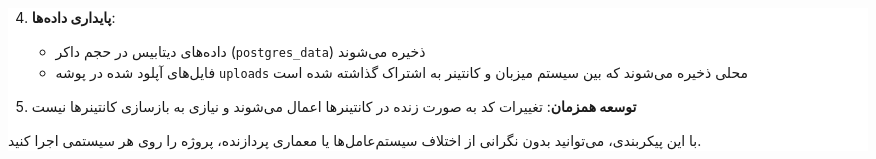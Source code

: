4. **پایداری داده‌ها**:
   - داده‌های دیتابیس در حجم داکر (`postgres_data`) ذخیره می‌شوند
   - فایل‌های آپلود شده در پوشه `uploads` محلی ذخیره می‌شوند که بین سیستم میزبان و کانتینر به اشتراک گذاشته شده است

5. **توسعه همزمان**: تغییرات کد به صورت زنده در کانتینرها اعمال می‌شوند و نیازی به بازسازی کانتینرها نیست

با این پیکربندی، می‌توانید بدون نگرانی از اختلاف سیستم‌عامل‌ها یا معماری پردازنده، پروژه را روی هر سیستمی اجرا کنید.
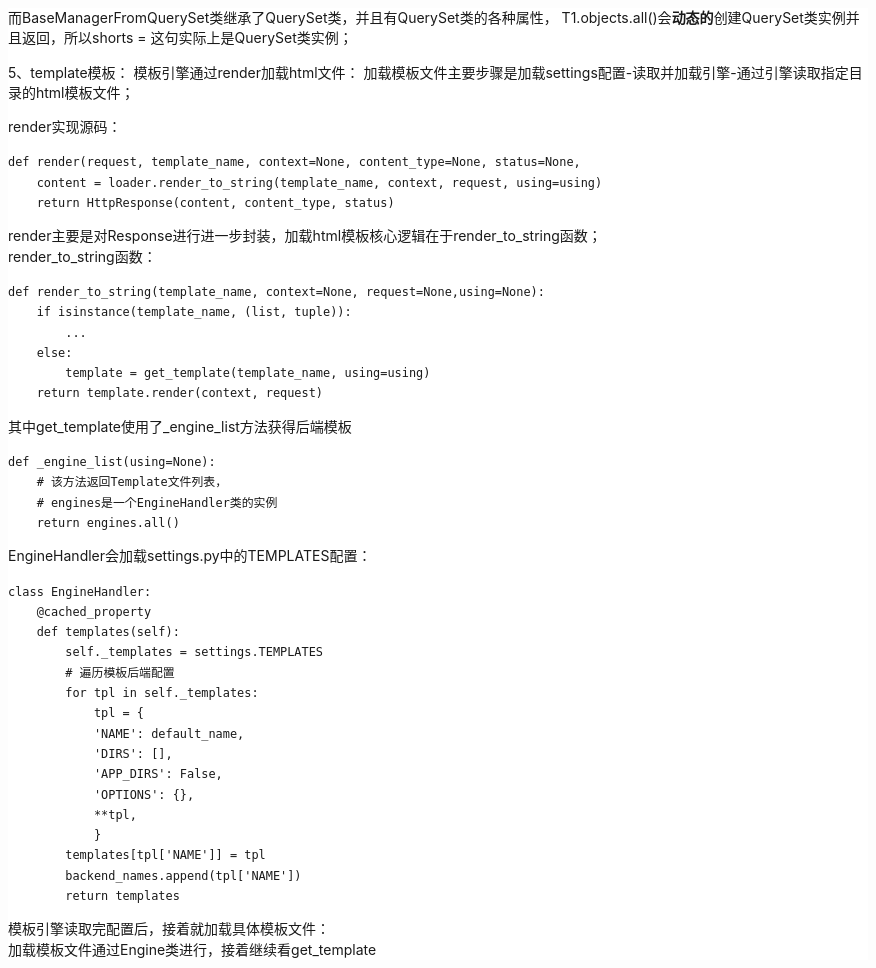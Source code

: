 而BaseManagerFromQuerySet类继承了QuerySet类，并且有QuerySet类的各种属性， T1.objects.all()会**动态的**创建QuerySet类实例并且返回，所以shorts = 这句实际上是QuerySet类实例；<br>

5、template模板：
模板引擎通过render加载html文件：
加载模板文件主要步骤是加载settings配置-读取并加载引擎-通过引擎读取指定目录的html模板文件；<br>

render实现源码：<br>

```
def render(request, template_name, context=None, content_type=None, status=None, 
    content = loader.render_to_string(template_name, context, request, using=using)
    return HttpResponse(content, content_type, status)
```
render主要是对Response进行进一步封装，加载html模板核心逻辑在于render_to_string函数；<br>
render_to_string函数：

```
def render_to_string(template_name, context=None, request=None,using=None):
    if isinstance(template_name, (list, tuple)):
        ...
    else:
        template = get_template(template_name, using=using)
    return template.render(context, request)
```
其中get_template使用了_engine_list方法获得后端模板

```
def _engine_list(using=None):
    # 该方法返回Template文件列表，
    # engines是一个EngineHandler类的实例
    return engines.all()
```
EngineHandler会加载settings.py中的TEMPLATES配置：

```
class EngineHandler:
    @cached_property
    def templates(self):
        self._templates = settings.TEMPLATES
        # 遍历模板后端配置
        for tpl in self._templates:
            tpl = {
            'NAME': default_name,
            'DIRS': [],
            'APP_DIRS': False,
            'OPTIONS': {},
            **tpl,
            }
        templates[tpl['NAME']] = tpl
        backend_names.append(tpl['NAME'])
        return templates
```
模板引擎读取完配置后，接着就加载具体模板文件：<br>
加载模板文件通过Engine类进行，接着继续看get_template<br>
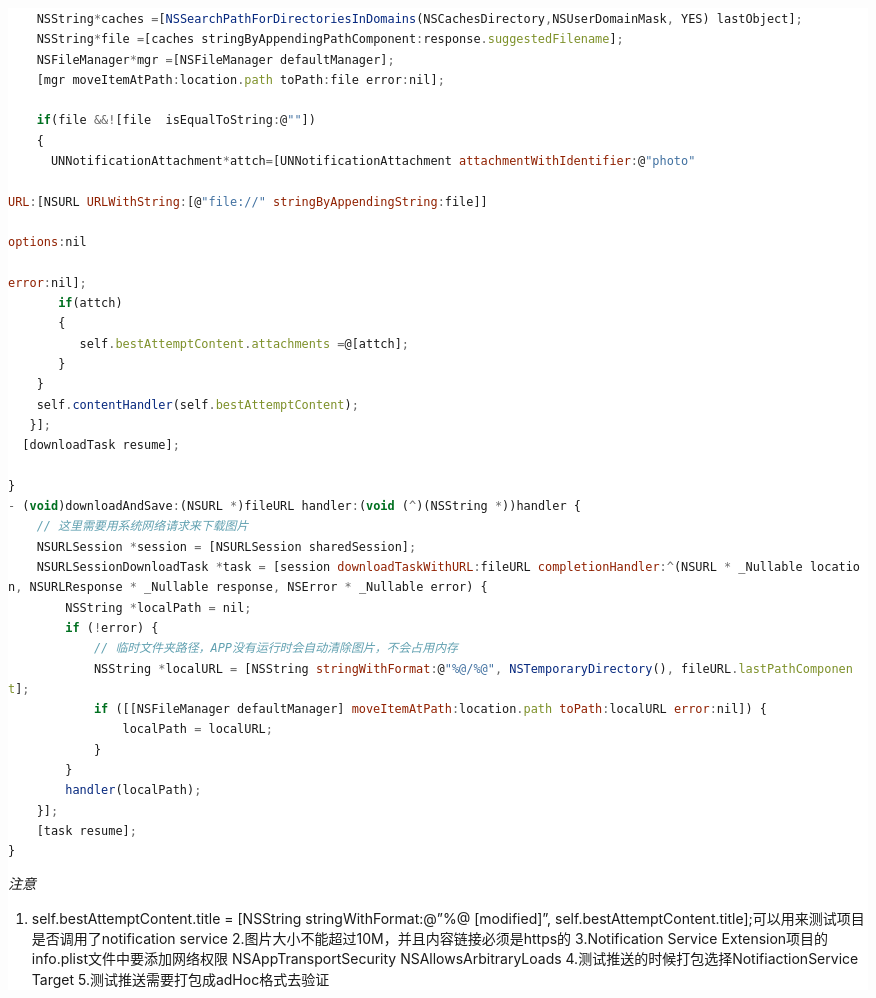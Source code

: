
 ```js
    NSString*caches =[NSSearchPathForDirectoriesInDomains(NSCachesDirectory,NSUserDomainMask, YES) lastObject];
    NSString*file =[caches stringByAppendingPathComponent:response.suggestedFilename];
    NSFileManager*mgr =[NSFileManager defaultManager];
    [mgr moveItemAtPath:location.path toPath:file error:nil];
 
    if(file &&![file  isEqualToString:@""])
    {
      UNNotificationAttachment*attch=[UNNotificationAttachment attachmentWithIdentifier:@"photo"
                                                                                                                                                URL:[NSURL URLWithString:[@"file://" stringByAppendingString:file]]
                                                                                                                                            options:nil
                                                                                                                                              error:nil];
       if(attch)
       {
          self.bestAttemptContent.attachments =@[attch];
       }
    }
    self.contentHandler(self.bestAttemptContent);
   }];
  [downloadTask resume];
 
}
- (void)downloadAndSave:(NSURL *)fileURL handler:(void (^)(NSString *))handler {
    // 这里需要用系统网络请求来下载图片
    NSURLSession *session = [NSURLSession sharedSession];
    NSURLSessionDownloadTask *task = [session downloadTaskWithURL:fileURL completionHandler:^(NSURL * _Nullable location, NSURLResponse * _Nullable response, NSError * _Nullable error) {
        NSString *localPath = nil;
        if (!error) {
            // 临时文件夹路径，APP没有运行时会自动清除图片，不会占用内存
            NSString *localURL = [NSString stringWithFormat:@"%@/%@", NSTemporaryDirectory(), fileURL.lastPathComponent];
            if ([[NSFileManager defaultManager] moveItemAtPath:location.path toPath:localURL error:nil]) {
                localPath = localURL;
            }
        }
        handler(localPath);
    }];
    [task resume];
}

```
*注意*  
1. self.bestAttemptContent.title = [NSString stringWithFormat:@”%@ [modified]”, self.bestAttemptContent.title];可以用来测试项目是否调用了notification service
2.图片大小不能超过10M，并且内容链接必须是https的
3.Notification Service Extension项目的info.plist文件中要添加网络权限
<key>NSAppTransportSecurity</key>
	<dict>
		<key>NSAllowsArbitraryLoads</key>
		<true/>
	</dict>
4.测试推送的时候打包选择NotifiactionService Target
5.测试推送需要打包成adHoc格式去验证

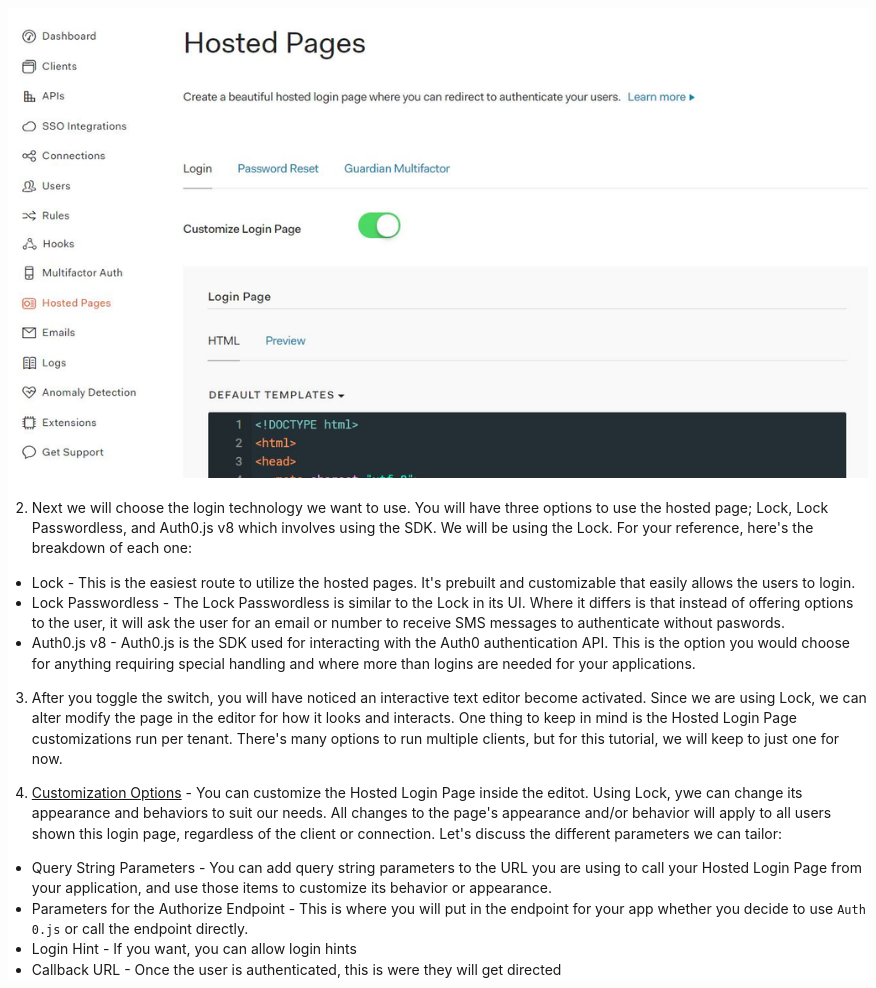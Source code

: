 ![Start Login Page](./startloginPage.jpg)

2.  Next we will choose the login technology we want to use. You will have three options to use the hosted page; Lock, Lock Passwordless, and Auth0.js v8 which involves using the SDK.  We will be using the Lock.  For your reference, here's the breakdown of each one:

* Lock - This is the easiest route to utilize the hosted pages.  It's prebuilt and customizable that easily allows the users to login.
* Lock Passwordless - The Lock Passwordless is similar to the Lock in its UI.  Where it differs is that instead of offering options to the user, it will ask the user for an email or number to receive SMS messages to authenticate without paswords.
* Auth0.js v8 - Auth0.js is the SDK used for interacting with the Auth0 authentication API. This is the option you would choose for anything requiring special handling and where more than logins are needed for your applications.

3.  After you toggle the switch, you will have noticed an interactive text editor become activated.   Since we are using Lock, we can alter modify the page in the editor for how it looks and interacts. One thing to keep in mind is the Hosted Login Page customizations run per tenant. There's many options to run multiple clients, but for this tutorial, we will keep to just one for now.

4.  [Customization Options](https://auth0.com/docs/hosted-pages/login#1-enable-the-hosted-login-page) - You can customize the Hosted Login Page inside the editot. Using Lock, ywe can change its appearance and behaviors to suit our needs.  All changes to the page's appearance and/or behavior will apply to all users shown this login page, regardless of the client or connection. Let's discuss the different parameters we can tailor:

* Query String Parameters - You can add query string parameters to the URL you are using to call your Hosted Login Page from your application, and use those items to customize its behavior or appearance.
* Parameters for the Authorize Endpoint - This is where you will put in the endpoint for your app whether you decide to use `Auth0.js` or call the endpoint directly.
* Login Hint - If you want, you can allow login hints
* Callback URL - Once the user is authenticated, this is were they will get directed
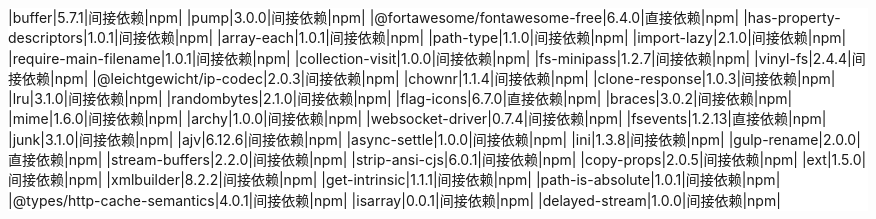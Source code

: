 |buffer|5.7.1|间接依赖|npm|
|pump|3.0.0|间接依赖|npm|
|@fortawesome/fontawesome-free|6.4.0|直接依赖|npm|
|has-property-descriptors|1.0.1|间接依赖|npm|
|array-each|1.0.1|间接依赖|npm|
|path-type|1.1.0|间接依赖|npm|
|import-lazy|2.1.0|间接依赖|npm|
|require-main-filename|1.0.1|间接依赖|npm|
|collection-visit|1.0.0|间接依赖|npm|
|fs-minipass|1.2.7|间接依赖|npm|
|vinyl-fs|2.4.4|间接依赖|npm|
|@leichtgewicht/ip-codec|2.0.3|间接依赖|npm|
|chownr|1.1.4|间接依赖|npm|
|clone-response|1.0.3|间接依赖|npm|
|lru|3.1.0|间接依赖|npm|
|randombytes|2.1.0|间接依赖|npm|
|flag-icons|6.7.0|直接依赖|npm|
|braces|3.0.2|间接依赖|npm|
|mime|1.6.0|间接依赖|npm|
|archy|1.0.0|间接依赖|npm|
|websocket-driver|0.7.4|间接依赖|npm|
|fsevents|1.2.13|直接依赖|npm|
|junk|3.1.0|间接依赖|npm|
|ajv|6.12.6|间接依赖|npm|
|async-settle|1.0.0|间接依赖|npm|
|ini|1.3.8|间接依赖|npm|
|gulp-rename|2.0.0|直接依赖|npm|
|stream-buffers|2.2.0|间接依赖|npm|
|strip-ansi-cjs|6.0.1|间接依赖|npm|
|copy-props|2.0.5|间接依赖|npm|
|ext|1.5.0|间接依赖|npm|
|xmlbuilder|8.2.2|间接依赖|npm|
|get-intrinsic|1.1.1|间接依赖|npm|
|path-is-absolute|1.0.1|间接依赖|npm|
|@types/http-cache-semantics|4.0.1|间接依赖|npm|
|isarray|0.0.1|间接依赖|npm|
|delayed-stream|1.0.0|间接依赖|npm|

· · · · ·

- Prompt:
Every line from the one with "the endpoint directly." through the last line of the data must be copied exactly. Leave the pictures out.

- Answer to this problem:
* Parameters for the Authorize Endpoint - This is where you will put in the endpoint for your app whether you decide to use `Auth0.js` or call the endpoint directly.
* Login Hint - If you want, you can allow login hints
* Callback URL - Once the user is authenticated, this is were they will get directed
Source code

: |buffer|5.7.1|间接依赖|npm|
|pump|3.0.0|间接依赖|npm|
|@fortawesome/fontawesome-free|6.4.0|直接依赖|npm|
|has-property-descriptors|1.0.1|间接依赖|npm|
|array-each|1.0.1|间接依赖|npm|
|path-type|1.1.0|间接依赖|npm|
|import-lazy|2.1.0|间接依赖|npm|
|require-main-filename|1.0.1|间接依赖|npm|
|collection-visit|1.0.0|间接依赖|npm|
|fs-minipass|1.2.7|间接依赖|npm|
|vinyl-fs|2.4.4|间接依赖|npm|
|@leichtgewicht/ip-codec|2.0.3|间接依赖|npm|
|chownr|1.1.4|间接依赖|npm|
|clone-response|1.0.3|间接依赖|npm|
|lru|3.1.0|间接依赖|npm|
|randombytes|2.1.0|间接依赖|npm|
|flag-icons|6.7.0|直接依赖|npm|
|braces|3.0.2|间接依赖|npm|
|mime|1.6.0|间接依赖|npm|
|archy|1.0.0|间接依赖|npm|
|websocket-driver|0.7.4|间接依赖|npm|
|fsevents|1.2.13|直接依赖|npm|
|junk|3.1.0|间接依赖|npm|
|ajv|6.12.6|间接依赖|npm|
|async-settle|1.0.0|间接依赖|npm|
|ini|1.3.8|间接依赖|npm|
|gulp-rename|2.0.0|直接依赖|npm|
|stream-buffers|2.2.0|间接依赖|npm|
|strip-ansi-cjs|6.0.1|间接依赖|npm|
|copy-props|2.0.5|间接依赖|npm|
|ext|1.5.0|间接依赖|npm|
|xmlbuilder|8.2.2|间接依赖|npm|
|get-intrinsic|1.1.1|间接依赖|npm|
|path-is-absolute|1.0.1|间接依赖|npm|
|@types/http-cache-semantics|4.0.1|间接依赖|npm|
|isarray|0.0.1|间接依赖|npm|
|delayed-stream|1.0.0|间接依赖|npm|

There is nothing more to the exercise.